Chung Pui-kuen and Patrick Lam, former chief editors of the shuttered media outlet, appeared before Judge Kwok Wai-kin at District Court on Wednesday. Both were detained last December on suspicion of conspiring to distribute seditious publications. Chung was granted bail on Tuesday, and Lam was granted bail last month.
The Stand News sedition trial – which began on October 31 and was scheduled to last for 20 days – was halted after it was revealed during a witness testimony that the police had archived hundreds more articles than those provided by the prosecution to the defence as evidence. Consequently, the defence applied for a permanent stay of proceedings to terminate the trial.
As the stay hearing continued on Wednesday, defence counsel David Ma said that court proceedings had been “unfair” and “not transparent” in light of these revelations.

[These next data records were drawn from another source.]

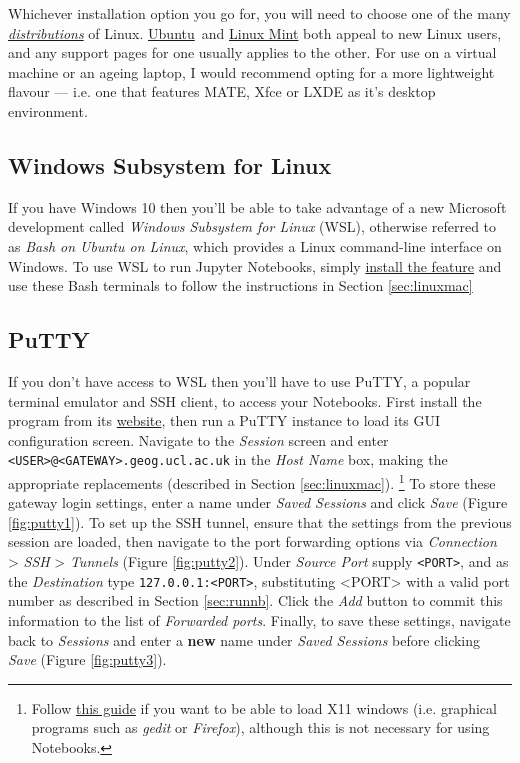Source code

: \documentclass[a4paper]{article}
\begin{document}
Whichever installation option you go for, you will need to choose one of the many \emph{\href{http://distrowatch.com/dwres.php?resource=major}{distributions}} of Linux. \href{https://www.ubuntu.com/download}{Ubuntu}~and \href{https://linuxmint.com/}{Linux Mint} both appeal to new Linux users, and any support pages for one usually applies to the other.
For use on a virtual machine or an ageing laptop, I would recommend opting for a more lightweight flavour --- i.e. one that features MATE, Xfce or LXDE as it's desktop environment.

\subsection{Windows Subsystem for Linux}
\label{sec:wsl}
If you have Windows 10 then you'll be able to take advantage of a new Microsoft development called \emph{Windows Subsystem for Linux} (WSL), otherwise referred to as \emph{Bash on Ubuntu on Linux}, which provides a Linux command-line interface on Windows.
To use WSL to run Jupyter Notebooks, simply \href{https://msdn.microsoft.com/en-gb/commandline/wsl/install_guide}{install the feature} and use these Bash terminals to follow the instructions in Section \ref{sec:linuxmac}

\subsection{PuTTY}
\label{sec:putty}

If you don't have access to WSL then you'll have to use PuTTY, a popular terminal emulator and SSH client, to access your Notebooks. 
First install the program from its \href{http://www.chiark.greenend.org.uk/~sgtatham/putty/latest.html}{website}, then run a PuTTY instance to load its GUI configuration screen. 
Navigate to the \emph{Session} screen and enter \texttt{\textless{}USER\textgreater{}@\textless{}GATEWAY\textgreater{}.geog.ucl.ac.uk} in the \emph{Host Name} box, making the appropriate replacements (described in Section \ref{sec:linuxmac}).
\footnote{Follow \href{http://www.geo.mtu.edu/geoschem/docs/putty_install.html}{this guide} if you want to be able to load X11 windows (i.e. graphical programs such as \emph{gedit} or \emph{Firefox}), although this is not necessary for using Notebooks.}
To store these gateway login settings, enter a name under \emph{Saved Sessions} and click \emph{Save} (Figure \ref{fig:putty1}).
To set up the SSH tunnel, ensure that the settings from the previous session are loaded, then navigate to the port forwarding options via \emph{Connection} \textgreater{} \emph{SSH} \textgreater{} \emph{Tunnels} (Figure \ref{fig:putty2}). 
Under \emph{Source Port} supply \texttt{\textless{}PORT\textgreater{}}, and as the \emph{Destination} type \texttt{127.0.0.1:\textless{}PORT\textgreater{}}, substituting \textless{}PORT\textgreater{} with a valid port number as described in Section \ref{sec:runnb}.
Click the \emph{Add} button to commit this information to the list of \emph{Forwarded ports}.
Finally, to save these settings, navigate back to \emph{Sessions} and enter a \textbf{new} name under \emph{Saved Sessions} before clicking \emph{Save} (Figure \ref{fig:putty3}).
\end{document}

Ma added that since the website of the media outlet went dark shortly after its top editors and board members were arrested, the defence had been unable to retrieve any Stand News’ articles which could have helped support their case.
Calling the prosecution’s act an “abuse of process,” Ma said that the prosecution must pass all the unused materials to the defence according to the prosecution code.

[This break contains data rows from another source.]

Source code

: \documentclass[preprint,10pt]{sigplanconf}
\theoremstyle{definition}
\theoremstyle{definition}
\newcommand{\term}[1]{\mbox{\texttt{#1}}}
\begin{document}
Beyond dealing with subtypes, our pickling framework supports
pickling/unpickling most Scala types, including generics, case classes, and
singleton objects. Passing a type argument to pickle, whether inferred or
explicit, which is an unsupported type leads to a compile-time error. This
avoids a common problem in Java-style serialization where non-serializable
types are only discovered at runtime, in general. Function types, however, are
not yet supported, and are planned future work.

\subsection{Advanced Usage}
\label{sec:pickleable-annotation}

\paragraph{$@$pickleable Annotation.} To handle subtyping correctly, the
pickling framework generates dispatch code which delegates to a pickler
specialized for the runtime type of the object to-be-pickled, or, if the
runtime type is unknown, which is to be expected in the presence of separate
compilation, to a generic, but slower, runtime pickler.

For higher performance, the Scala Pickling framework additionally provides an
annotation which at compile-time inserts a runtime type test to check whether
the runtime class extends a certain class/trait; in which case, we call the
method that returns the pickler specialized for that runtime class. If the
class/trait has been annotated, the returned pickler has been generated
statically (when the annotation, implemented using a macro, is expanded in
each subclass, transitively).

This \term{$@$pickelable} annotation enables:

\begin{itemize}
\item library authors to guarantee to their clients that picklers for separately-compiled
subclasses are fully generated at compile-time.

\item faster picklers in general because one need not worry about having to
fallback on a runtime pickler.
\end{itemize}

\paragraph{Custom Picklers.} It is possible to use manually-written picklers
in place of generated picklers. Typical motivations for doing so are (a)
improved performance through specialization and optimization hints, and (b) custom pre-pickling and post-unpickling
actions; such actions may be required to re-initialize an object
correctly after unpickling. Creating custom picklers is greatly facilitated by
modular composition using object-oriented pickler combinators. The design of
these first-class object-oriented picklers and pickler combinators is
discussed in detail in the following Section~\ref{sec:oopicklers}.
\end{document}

However, the lead prosecutor Laura Ng said that the late disclosure of material was harmful to the prosecution’s case too. “We could have admitted more articles as evidence to strengthen our case, but now it’s too late,” she said.
When Ng suggested that the she might present all 587 new articles to the court as evidence, Kwok said that it would be exhausting to read through the material. “But it’s not a matter of whether it’s exhausting, I’ll do it if it’s necessary,” he added.
‘Subjectively selected’ articles
The prosecution summoned two police officers from the national security department on Tuesday and Wednesday to testify over their decision not to hand over archived articles to the investigation team and the prosecution.
One, a senior inspector with the surname Lo, said that a total of five police officers in the national security department had been responsible for archiving articles for the Stand News case since June 2021, including Lo and his superior Chan.
They were ordered to take screenshots of articles published by the outlet after a superintendent learned from a source that Stand News was set to take down some of their articles in June 2021. Chan, Lo, and their subordinates then started taking screenshots of Stand News articles, the court heard.
A total of 587 articles were later selected and considered to be in suspicion of violating the sedition law. The officers said they had forgotten the exact number of articles they took screenshots of.
The officers said they did not have a criteria of which topics or names covered in the articles would be considered as potentially violating the sedition law or the national security law.
“It was our subjective decision, everyone could have a different opinion on which articles were illegal,” Lo said, while also rejecting the possibility of handing in all articles to the investigation team for reference. “It was our duty to select potentially illegal articles, not just pass all of them over to other teams,” he said.
Chan, on the other hand, said they “had not thought about [giving all archived articles to other teams] at the time.”
Wong, Chan and Lo selected 30 articles from the 587 articles to be sent to the team that responsible for investigating Stand News. Both the prosecution and the defence said they had not previously been informed of the existence of the other 557 archived articles.
The hearing of the stay of proceedings application will continue next Monday.
The anti-sedition legislation, which was last amended in the 1970s when Hong Kong was still under British colonial rule, falls under the city’s Crimes Ordinance. It is separate from the Beijing-imposed national security law, and outlaws incitement to violence, disaffection and other offences against the authorities.
Non-profit online news outlet Stand News ceased operations last December after its newsroom was raided by more than 200 national security police officers. Seven people connected to the publication – including Chung and Lam – were arrested on suspicion of conspiring to publish seditious publications.